Using the records that appear below, write out exactly the lines from the one with "The same exponential" through the one with "two exponential sums.", keeping both end lines.
*** MATERIALS PROVIDED
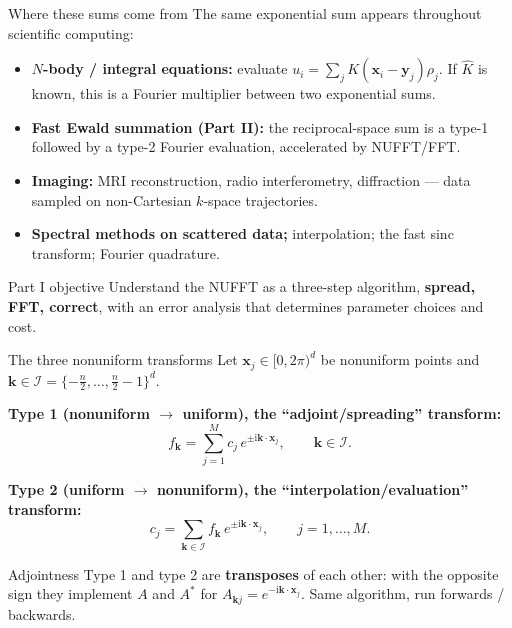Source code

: \documentclass[aspectratio=169,11pt]{beamer}
\newcommand{\ii}{\mathrm i}
\newcommand{\x}{\bm{x}}
\newcommand{\y}{\bm{y}}
\newcommand{\kk}{\bm{k}}
\newcommand{\hl}[1]{{\color{CCMorange}\textbf{#1}}}
\begin{document}
\begin{frame}{Where these sums come from}
\small
The same exponential sum appears throughout scientific computing:
\begin{itemize}
  \item \hl{$N$-body / integral equations:} evaluate \(\displaystyle u_i=\sum_j K(\x_i-\y_j)\rho_j\).  If \(\widehat K\) is known, this is a Fourier multiplier between two exponential sums.
  \item \hl{Fast Ewald summation (Part II):} the reciprocal-space sum is a
  type-1 followed by a type-2 Fourier evaluation, accelerated by NUFFT/FFT.
  \item \hl{Imaging:} MRI reconstruction, radio interferometry, diffraction --- data sampled on non-Cartesian $k$-space trajectories.
  \item \hl{Spectral methods on scattered data;} interpolation; the fast sinc transform; Fourier quadrature.
\end{itemize}
\vspace{1mm}
\begin{block}{Part I objective}
Understand the NUFFT as a three-step algorithm, \hl{spread, FFT, correct},
with an error analysis that determines parameter choices and cost.
\end{block}
\end{frame}

\begin{frame}{The three nonuniform transforms}
\small
Let \(\x_j\in[0,2\pi)^d\) be nonuniform points and \(\kk\in\mathcal I=\{-\tfrac{n}{2},\dots,\tfrac n2-1\}^d\).

\vspace{1mm}
\hl{Type 1 (nonuniform \(\to\) uniform), the ``adjoint/spreading'' transform:}
\[
  f_{\kk}=\sum_{j=1}^{M} c_j\, e^{\pm \ii \kk\cdot \x_j},\qquad \kk\in\mathcal I .
\]

\hl{Type 2 (uniform \(\to\) nonuniform), the ``interpolation/evaluation'' transform:}
\[
  c_j=\sum_{\kk\in\mathcal I} f_{\kk}\, e^{\pm \ii \kk\cdot \x_j},\qquad j=1,\dots,M .
\]

\begin{block}{Adjointness}
Type 1 and type 2 are \hl{transposes} of each other: with the opposite sign they implement \(A\) and \(A^{*}\) for \(A_{\kk j}=e^{-\ii\kk\cdot\x_j}\). Same algorithm, run forwards / backwards.
\end{block}
\end{frame}
\end{document}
******
OUTPUT OF THE TASK:
The same exponential sum appears throughout scientific computing:
\begin{itemize}
  \item \hl{$N$-body / integral equations:} evaluate \(\displaystyle u_i=\sum_j K(\x_i-\y_j)\rho_j\).  If \(\widehat K\) is known, this is a Fourier multiplier between two exponential sums.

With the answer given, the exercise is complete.